#### TASK OBJECTIVE
In the records below, find the line that contains "- 静态导入static import。" and the line that contains "## 3.11 移位操作符". Set down exactly those lines and every line between them, and nothing more.

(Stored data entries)

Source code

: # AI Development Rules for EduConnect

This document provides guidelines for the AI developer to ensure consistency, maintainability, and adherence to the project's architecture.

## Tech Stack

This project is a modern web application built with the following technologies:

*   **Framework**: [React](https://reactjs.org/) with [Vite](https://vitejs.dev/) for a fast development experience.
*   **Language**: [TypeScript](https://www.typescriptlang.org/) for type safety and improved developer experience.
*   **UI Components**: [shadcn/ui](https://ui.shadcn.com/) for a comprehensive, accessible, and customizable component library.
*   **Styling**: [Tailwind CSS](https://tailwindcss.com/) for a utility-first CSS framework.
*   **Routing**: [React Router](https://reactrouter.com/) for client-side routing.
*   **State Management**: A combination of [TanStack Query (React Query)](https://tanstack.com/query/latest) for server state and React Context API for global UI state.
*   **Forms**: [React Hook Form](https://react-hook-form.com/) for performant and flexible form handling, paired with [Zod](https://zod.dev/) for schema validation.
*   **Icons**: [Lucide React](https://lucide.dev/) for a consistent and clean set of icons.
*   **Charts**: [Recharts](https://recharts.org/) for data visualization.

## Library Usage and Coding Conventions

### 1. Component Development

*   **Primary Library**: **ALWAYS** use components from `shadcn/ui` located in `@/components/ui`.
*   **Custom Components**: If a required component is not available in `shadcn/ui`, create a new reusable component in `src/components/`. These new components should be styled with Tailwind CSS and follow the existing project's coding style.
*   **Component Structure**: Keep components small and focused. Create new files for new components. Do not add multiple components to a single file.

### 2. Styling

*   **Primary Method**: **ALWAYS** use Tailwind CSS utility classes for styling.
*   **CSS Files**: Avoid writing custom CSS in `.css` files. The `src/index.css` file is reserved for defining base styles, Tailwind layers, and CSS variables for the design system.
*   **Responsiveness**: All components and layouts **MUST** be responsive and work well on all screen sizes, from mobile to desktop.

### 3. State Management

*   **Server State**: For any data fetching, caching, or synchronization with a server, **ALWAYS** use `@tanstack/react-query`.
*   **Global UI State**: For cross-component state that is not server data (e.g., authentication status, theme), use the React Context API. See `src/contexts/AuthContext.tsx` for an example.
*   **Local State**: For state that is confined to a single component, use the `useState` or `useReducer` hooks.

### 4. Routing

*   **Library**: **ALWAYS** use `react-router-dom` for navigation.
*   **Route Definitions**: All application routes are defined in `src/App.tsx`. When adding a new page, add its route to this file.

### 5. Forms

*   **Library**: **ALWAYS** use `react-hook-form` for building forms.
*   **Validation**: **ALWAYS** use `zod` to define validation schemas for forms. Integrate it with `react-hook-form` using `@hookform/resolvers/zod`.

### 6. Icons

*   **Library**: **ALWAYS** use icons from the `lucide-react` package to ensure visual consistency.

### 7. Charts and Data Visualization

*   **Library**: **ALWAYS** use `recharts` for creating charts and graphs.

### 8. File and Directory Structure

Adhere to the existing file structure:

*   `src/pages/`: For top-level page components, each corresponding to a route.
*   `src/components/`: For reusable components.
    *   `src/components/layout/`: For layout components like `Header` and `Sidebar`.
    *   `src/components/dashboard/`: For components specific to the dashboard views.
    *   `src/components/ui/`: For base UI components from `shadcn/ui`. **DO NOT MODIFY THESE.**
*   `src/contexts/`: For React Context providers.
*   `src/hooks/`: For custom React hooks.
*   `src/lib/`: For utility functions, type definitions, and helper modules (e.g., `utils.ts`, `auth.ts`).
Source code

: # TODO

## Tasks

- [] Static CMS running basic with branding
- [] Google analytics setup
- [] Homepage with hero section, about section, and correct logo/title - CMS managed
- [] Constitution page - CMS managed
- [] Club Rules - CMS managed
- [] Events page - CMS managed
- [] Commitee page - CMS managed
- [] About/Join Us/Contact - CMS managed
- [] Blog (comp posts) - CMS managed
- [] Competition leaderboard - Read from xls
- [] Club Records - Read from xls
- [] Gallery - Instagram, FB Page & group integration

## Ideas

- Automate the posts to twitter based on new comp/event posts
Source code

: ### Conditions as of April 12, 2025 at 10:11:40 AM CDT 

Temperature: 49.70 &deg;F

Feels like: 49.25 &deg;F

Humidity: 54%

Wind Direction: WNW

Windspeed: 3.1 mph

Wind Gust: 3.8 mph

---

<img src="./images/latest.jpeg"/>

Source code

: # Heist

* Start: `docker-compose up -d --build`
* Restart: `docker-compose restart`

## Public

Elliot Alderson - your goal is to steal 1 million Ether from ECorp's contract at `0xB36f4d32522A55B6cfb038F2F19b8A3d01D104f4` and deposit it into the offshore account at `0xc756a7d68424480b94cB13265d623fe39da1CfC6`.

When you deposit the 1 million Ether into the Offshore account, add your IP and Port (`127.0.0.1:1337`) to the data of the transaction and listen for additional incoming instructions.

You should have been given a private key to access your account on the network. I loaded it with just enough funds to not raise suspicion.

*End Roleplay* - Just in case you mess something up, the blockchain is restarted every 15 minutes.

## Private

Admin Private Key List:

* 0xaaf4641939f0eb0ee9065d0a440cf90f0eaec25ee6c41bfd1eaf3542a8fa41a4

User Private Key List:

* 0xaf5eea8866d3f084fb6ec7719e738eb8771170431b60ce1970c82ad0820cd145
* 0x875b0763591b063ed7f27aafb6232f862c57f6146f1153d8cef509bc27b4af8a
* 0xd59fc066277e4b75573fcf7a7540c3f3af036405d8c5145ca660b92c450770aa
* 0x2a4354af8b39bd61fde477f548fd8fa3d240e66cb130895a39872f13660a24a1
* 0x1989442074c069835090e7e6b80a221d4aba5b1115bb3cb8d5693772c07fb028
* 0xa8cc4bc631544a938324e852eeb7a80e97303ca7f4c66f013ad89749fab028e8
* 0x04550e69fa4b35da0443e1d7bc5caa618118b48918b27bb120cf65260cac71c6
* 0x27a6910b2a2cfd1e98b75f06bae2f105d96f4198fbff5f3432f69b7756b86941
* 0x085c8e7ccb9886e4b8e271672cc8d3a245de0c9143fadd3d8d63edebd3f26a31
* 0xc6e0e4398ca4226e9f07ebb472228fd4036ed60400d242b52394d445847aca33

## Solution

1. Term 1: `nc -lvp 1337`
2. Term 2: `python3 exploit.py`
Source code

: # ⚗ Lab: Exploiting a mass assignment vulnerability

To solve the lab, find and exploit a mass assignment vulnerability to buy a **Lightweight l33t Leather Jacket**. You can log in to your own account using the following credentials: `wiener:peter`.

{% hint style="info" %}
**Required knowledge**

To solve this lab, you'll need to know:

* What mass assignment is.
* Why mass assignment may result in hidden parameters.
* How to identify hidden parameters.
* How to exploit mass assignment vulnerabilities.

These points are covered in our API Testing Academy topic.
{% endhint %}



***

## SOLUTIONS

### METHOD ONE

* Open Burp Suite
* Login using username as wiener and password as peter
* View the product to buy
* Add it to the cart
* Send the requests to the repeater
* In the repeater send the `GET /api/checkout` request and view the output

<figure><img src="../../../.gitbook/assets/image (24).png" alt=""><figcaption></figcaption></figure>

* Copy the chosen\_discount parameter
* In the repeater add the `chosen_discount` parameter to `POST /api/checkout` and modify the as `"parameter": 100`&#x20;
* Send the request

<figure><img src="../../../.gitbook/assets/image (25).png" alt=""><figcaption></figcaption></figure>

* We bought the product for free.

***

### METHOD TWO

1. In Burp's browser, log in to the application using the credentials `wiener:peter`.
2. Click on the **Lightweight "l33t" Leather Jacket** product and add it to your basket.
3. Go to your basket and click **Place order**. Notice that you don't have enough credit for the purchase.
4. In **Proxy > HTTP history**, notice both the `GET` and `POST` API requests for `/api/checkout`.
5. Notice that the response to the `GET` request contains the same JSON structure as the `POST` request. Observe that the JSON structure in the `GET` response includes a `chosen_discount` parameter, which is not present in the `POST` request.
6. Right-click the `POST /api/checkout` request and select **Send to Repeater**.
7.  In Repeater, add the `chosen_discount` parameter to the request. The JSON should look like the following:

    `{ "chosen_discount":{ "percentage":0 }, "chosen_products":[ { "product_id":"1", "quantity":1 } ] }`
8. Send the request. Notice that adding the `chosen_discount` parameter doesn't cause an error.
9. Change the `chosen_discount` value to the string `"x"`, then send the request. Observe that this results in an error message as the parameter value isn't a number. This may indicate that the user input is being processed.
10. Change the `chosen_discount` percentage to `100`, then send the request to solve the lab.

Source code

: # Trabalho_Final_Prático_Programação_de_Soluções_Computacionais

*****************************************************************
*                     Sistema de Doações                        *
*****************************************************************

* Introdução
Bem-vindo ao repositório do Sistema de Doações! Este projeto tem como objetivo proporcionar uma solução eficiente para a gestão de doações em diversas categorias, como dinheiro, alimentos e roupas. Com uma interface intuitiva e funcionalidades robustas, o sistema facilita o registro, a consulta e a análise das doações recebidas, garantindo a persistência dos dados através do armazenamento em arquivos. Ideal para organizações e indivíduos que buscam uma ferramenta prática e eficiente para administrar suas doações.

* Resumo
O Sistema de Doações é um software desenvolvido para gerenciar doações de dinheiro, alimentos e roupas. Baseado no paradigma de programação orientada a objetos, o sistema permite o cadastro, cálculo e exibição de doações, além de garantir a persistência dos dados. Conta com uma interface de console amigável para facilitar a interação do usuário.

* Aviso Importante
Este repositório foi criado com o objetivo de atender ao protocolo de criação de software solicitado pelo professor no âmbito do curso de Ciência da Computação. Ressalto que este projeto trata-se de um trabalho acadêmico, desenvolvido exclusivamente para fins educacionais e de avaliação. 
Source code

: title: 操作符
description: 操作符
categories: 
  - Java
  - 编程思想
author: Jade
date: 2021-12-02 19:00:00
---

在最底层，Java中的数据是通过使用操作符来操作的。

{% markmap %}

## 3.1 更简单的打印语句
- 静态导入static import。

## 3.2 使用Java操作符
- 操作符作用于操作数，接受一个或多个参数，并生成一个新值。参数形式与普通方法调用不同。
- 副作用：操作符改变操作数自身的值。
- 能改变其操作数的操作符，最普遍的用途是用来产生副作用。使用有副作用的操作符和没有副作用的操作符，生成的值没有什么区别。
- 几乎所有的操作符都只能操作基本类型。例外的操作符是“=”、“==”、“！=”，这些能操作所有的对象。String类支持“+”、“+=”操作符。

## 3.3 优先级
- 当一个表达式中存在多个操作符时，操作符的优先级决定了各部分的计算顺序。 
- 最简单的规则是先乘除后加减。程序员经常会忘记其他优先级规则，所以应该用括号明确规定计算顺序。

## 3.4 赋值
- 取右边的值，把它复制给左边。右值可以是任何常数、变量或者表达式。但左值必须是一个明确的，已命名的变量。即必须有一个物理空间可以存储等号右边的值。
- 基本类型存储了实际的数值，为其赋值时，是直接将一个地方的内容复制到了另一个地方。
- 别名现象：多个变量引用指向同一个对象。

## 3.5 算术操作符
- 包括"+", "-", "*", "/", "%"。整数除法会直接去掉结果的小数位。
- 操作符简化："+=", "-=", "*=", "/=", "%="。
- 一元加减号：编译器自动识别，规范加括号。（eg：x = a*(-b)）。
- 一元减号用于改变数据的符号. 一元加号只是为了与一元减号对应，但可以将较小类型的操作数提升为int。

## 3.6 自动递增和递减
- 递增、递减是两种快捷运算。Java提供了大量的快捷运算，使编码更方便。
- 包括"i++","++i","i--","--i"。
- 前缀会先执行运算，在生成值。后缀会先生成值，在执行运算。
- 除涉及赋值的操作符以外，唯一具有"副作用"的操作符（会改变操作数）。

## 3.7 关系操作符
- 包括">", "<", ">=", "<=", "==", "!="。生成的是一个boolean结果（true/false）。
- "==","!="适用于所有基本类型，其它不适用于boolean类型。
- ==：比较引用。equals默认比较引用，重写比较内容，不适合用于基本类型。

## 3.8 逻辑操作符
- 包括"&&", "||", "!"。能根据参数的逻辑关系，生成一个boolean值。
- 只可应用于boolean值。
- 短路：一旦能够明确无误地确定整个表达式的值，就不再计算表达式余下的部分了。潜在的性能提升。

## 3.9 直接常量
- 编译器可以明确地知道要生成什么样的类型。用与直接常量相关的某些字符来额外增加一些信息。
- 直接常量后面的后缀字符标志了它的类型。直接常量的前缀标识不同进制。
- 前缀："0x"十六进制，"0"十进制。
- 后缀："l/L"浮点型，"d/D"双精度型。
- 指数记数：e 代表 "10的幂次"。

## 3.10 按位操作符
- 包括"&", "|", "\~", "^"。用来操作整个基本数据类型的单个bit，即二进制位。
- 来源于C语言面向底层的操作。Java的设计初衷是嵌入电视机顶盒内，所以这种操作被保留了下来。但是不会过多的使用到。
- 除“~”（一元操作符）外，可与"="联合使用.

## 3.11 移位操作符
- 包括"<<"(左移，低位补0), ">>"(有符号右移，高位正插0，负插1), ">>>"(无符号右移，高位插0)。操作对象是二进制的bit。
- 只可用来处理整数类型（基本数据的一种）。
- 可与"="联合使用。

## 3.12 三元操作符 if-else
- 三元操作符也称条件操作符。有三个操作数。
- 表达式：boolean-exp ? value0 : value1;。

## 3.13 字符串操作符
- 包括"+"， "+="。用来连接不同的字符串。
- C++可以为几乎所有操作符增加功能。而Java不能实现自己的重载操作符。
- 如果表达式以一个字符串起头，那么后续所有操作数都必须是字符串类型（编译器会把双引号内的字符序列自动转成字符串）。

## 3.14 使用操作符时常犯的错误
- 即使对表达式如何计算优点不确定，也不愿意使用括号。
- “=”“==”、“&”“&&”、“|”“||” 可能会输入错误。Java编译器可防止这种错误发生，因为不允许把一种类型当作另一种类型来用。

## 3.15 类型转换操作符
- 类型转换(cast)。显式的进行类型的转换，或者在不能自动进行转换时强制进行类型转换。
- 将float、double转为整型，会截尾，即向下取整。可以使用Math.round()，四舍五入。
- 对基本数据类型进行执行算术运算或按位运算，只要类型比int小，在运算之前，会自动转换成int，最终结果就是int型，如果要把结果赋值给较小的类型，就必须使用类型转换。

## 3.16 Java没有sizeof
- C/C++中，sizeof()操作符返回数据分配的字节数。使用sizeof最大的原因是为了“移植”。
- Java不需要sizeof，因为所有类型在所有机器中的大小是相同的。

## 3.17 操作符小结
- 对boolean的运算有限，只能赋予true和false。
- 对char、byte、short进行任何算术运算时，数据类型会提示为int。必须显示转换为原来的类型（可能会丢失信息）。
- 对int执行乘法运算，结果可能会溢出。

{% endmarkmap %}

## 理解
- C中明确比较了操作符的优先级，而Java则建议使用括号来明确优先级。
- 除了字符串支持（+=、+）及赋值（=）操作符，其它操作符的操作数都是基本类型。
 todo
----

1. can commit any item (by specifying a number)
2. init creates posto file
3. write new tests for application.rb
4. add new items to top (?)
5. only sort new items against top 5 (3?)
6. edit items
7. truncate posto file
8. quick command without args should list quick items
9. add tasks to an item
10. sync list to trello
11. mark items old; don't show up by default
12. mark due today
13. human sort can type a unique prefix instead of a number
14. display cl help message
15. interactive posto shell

#### RESPONSE TO THE TASK
- 静态导入static import。

## 3.2 使用Java操作符
- 操作符作用于操作数，接受一个或多个参数，并生成一个新值。参数形式与普通方法调用不同。
- 副作用：操作符改变操作数自身的值。
- 能改变其操作数的操作符，最普遍的用途是用来产生副作用。使用有副作用的操作符和没有副作用的操作符，生成的值没有什么区别。
- 几乎所有的操作符都只能操作基本类型。例外的操作符是“=”、“==”、“！=”，这些能操作所有的对象。String类支持“+”、“+=”操作符。

## 3.3 优先级
- 当一个表达式中存在多个操作符时，操作符的优先级决定了各部分的计算顺序。 
- 最简单的规则是先乘除后加减。程序员经常会忘记其他优先级规则，所以应该用括号明确规定计算顺序。

## 3.4 赋值
- 取右边的值，把它复制给左边。右值可以是任何常数、变量或者表达式。但左值必须是一个明确的，已命名的变量。即必须有一个物理空间可以存储等号右边的值。
- 基本类型存储了实际的数值，为其赋值时，是直接将一个地方的内容复制到了另一个地方。
- 别名现象：多个变量引用指向同一个对象。

## 3.5 算术操作符
- 包括"+", "-", "*", "/", "%"。整数除法会直接去掉结果的小数位。
- 操作符简化："+=", "-=", "*=", "/=", "%="。
- 一元加减号：编译器自动识别，规范加括号。（eg：x = a*(-b)）。
- 一元减号用于改变数据的符号. 一元加号只是为了与一元减号对应，但可以将较小类型的操作数提升为int。

## 3.6 自动递增和递减
- 递增、递减是两种快捷运算。Java提供了大量的快捷运算，使编码更方便。
- 包括"i++","++i","i--","--i"。
- 前缀会先执行运算，在生成值。后缀会先生成值，在执行运算。
- 除涉及赋值的操作符以外，唯一具有"副作用"的操作符（会改变操作数）。

## 3.7 关系操作符
- 包括">", "<", ">=", "<=", "==", "!="。生成的是一个boolean结果（true/false）。
- "==","!="适用于所有基本类型，其它不适用于boolean类型。
- ==：比较引用。equals默认比较引用，重写比较内容，不适合用于基本类型。

## 3.8 逻辑操作符
- 包括"&&", "||", "!"。能根据参数的逻辑关系，生成一个boolean值。
- 只可应用于boolean值。
- 短路：一旦能够明确无误地确定整个表达式的值，就不再计算表达式余下的部分了。潜在的性能提升。

## 3.9 直接常量
- 编译器可以明确地知道要生成什么样的类型。用与直接常量相关的某些字符来额外增加一些信息。
- 直接常量后面的后缀字符标志了它的类型。直接常量的前缀标识不同进制。
- 前缀："0x"十六进制，"0"十进制。
- 后缀："l/L"浮点型，"d/D"双精度型。
- 指数记数：e 代表 "10的幂次"。

## 3.10 按位操作符
- 包括"&", "|", "\~", "^"。用来操作整个基本数据类型的单个bit，即二进制位。
- 来源于C语言面向底层的操作。Java的设计初衷是嵌入电视机顶盒内，所以这种操作被保留了下来。但是不会过多的使用到。
- 除“~”（一元操作符）外，可与"="联合使用.

## 3.11 移位操作符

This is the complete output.